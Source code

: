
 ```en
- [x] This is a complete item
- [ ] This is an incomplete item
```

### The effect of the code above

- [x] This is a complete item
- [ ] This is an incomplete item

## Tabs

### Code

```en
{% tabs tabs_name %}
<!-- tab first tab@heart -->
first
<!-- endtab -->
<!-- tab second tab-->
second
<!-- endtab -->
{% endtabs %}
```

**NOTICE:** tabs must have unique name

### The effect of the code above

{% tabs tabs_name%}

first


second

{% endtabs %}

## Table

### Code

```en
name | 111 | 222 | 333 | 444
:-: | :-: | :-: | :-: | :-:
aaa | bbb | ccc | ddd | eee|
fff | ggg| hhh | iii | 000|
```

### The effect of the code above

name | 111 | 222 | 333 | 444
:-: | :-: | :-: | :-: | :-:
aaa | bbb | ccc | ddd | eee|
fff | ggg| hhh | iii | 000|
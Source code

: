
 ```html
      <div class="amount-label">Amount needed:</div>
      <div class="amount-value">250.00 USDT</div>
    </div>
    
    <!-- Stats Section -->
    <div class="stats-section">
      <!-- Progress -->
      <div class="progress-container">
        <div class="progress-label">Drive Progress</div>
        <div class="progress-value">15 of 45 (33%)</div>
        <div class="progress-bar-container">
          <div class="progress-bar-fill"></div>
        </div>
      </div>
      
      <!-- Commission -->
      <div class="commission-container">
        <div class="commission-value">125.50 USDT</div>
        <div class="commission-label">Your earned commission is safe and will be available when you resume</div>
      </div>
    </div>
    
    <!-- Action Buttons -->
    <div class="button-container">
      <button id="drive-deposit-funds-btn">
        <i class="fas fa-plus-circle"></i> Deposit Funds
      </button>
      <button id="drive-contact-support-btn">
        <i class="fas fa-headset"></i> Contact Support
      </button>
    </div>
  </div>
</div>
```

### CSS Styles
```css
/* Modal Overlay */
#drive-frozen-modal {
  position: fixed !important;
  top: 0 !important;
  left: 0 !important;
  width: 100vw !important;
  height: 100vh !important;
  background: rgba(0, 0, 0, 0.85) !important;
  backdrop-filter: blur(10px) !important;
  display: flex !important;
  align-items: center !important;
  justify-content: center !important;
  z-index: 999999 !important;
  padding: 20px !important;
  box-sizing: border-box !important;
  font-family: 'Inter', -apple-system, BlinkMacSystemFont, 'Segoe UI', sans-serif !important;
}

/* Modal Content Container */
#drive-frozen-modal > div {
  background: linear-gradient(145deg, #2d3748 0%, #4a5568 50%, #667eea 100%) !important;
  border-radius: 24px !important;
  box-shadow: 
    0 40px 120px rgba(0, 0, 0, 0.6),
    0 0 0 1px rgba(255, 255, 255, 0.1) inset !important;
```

▸ **ACTIVITY**: What's needed is an exact copy of every entry.

▸ **RESULT OF THIS EXERCISE**:
Source code

:
 ```en
- [x] This is a complete item
- [ ] This is an incomplete item
```

### The effect of the code above

- [x] This is a complete item
- [ ] This is an incomplete item

## Tabs

### Code

```en
{% tabs tabs_name %}
<!-- tab first tab@heart -->
first
<!-- endtab -->
<!-- tab second tab-->
second
<!-- endtab -->
{% endtabs %}
```

**NOTICE:** tabs must have unique name

### The effect of the code above

{% tabs tabs_name%}

first


second

{% endtabs %}

## Table

### Code

```en
name | 111 | 222 | 333 | 444
:-: | :-: | :-: | :-: | :-:
aaa | bbb | ccc | ddd | eee|
fff | ggg| hhh | iii | 000|
```

### The effect of the code above

name | 111 | 222 | 333 | 444
:-: | :-: | :-: | :-: | :-:
aaa | bbb | ccc | ddd | eee|
fff | ggg| hhh | iii | 000|
Source code

:
 ```html
      <div class="amount-label">Amount needed:</div>
      <div class="amount-value">250.00 USDT</div>
    </div>
    
    <!-- Stats Section -->
    <div class="stats-section">
      <!-- Progress -->
      <div class="progress-container">
        <div class="progress-label">Drive Progress</div>
        <div class="progress-value">15 of 45 (33%)</div>
        <div class="progress-bar-container">
          <div class="progress-bar-fill"></div>
        </div>
      </div>
      
      <!-- Commission -->
      <div class="commission-container">
        <div class="commission-value">125.50 USDT</div>
        <div class="commission-label">Your earned commission is safe and will be available when you resume</div>
      </div>
    </div>
    
    <!-- Action Buttons -->
    <div class="button-container">
      <button id="drive-deposit-funds-btn">
        <i class="fas fa-plus-circle"></i> Deposit Funds
      </button>
      <button id="drive-contact-support-btn">
        <i class="fas fa-headset"></i> Contact Support
      </button>
    </div>
  </div>
</div>
```

### CSS Styles
```css
/* Modal Overlay */
#drive-frozen-modal {
  position: fixed !important;
  top: 0 !important;
  left: 0 !important;
  width: 100vw !important;
  height: 100vh !important;
  background: rgba(0, 0, 0, 0.85) !important;
  backdrop-filter: blur(10px) !important;
  display: flex !important;
  align-items: center !important;
  justify-content: center !important;
  z-index: 999999 !important;
  padding: 20px !important;
  box-sizing: border-box !important;
  font-family: 'Inter', -apple-system, BlinkMacSystemFont, 'Segoe UI', sans-serif !important;
}

/* Modal Content Container */
#drive-frozen-modal > div {
  background: linear-gradient(145deg, #2d3748 0%, #4a5568 50%, #667eea 100%) !important;
  border-radius: 24px !important;
  box-shadow: 
    0 40px 120px rgba(0, 0, 0, 0.6),
    0 0 0 1px rgba(255, 255, 255, 0.1) inset !important;
```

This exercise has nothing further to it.